== Material provided ==
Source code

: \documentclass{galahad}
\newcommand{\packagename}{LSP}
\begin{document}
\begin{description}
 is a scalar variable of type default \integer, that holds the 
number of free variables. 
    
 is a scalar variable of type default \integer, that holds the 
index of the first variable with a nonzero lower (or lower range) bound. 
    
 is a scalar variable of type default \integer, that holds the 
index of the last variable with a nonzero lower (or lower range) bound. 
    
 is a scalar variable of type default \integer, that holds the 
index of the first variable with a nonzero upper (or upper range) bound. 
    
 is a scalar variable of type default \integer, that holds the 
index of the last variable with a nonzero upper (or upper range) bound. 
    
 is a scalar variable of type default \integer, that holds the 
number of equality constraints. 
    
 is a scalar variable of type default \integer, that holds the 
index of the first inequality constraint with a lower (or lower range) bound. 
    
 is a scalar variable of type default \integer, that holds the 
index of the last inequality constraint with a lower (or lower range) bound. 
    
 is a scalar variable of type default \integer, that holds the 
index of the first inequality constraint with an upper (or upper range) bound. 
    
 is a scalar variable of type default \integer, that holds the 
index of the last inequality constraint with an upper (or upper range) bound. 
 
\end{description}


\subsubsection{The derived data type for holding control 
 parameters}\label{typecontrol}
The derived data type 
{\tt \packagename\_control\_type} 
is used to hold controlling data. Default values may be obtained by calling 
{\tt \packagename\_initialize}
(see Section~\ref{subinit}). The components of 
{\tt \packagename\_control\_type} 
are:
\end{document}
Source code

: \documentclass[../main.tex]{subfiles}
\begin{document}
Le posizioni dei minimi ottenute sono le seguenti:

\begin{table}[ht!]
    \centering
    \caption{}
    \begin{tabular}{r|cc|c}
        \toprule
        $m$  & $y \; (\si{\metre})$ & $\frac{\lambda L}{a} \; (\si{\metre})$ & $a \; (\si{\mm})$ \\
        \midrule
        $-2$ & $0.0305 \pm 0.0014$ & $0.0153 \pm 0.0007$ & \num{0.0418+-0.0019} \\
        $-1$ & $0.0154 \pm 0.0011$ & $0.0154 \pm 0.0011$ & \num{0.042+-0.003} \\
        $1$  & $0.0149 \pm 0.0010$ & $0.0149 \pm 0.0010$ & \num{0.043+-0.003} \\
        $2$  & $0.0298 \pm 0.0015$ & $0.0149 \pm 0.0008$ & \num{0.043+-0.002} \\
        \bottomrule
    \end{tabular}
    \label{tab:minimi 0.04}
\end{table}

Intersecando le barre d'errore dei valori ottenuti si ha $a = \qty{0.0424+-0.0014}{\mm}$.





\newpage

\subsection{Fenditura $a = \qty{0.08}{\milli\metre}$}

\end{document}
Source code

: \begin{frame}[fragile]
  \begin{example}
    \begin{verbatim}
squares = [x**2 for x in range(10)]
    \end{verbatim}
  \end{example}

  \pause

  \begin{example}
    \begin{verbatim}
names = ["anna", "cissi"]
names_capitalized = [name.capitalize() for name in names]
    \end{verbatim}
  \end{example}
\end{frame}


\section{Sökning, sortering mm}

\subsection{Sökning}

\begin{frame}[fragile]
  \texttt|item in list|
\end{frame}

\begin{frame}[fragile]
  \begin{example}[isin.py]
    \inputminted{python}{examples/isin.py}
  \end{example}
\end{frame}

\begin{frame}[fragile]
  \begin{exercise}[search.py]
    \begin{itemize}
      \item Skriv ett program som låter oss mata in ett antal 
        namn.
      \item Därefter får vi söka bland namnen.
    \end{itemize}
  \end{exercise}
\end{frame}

== Task ==
Check the lines above and copy each one that includes "exercise".

== Output for this task ==
  \begin{exercise}[search.py]
  \end{exercise}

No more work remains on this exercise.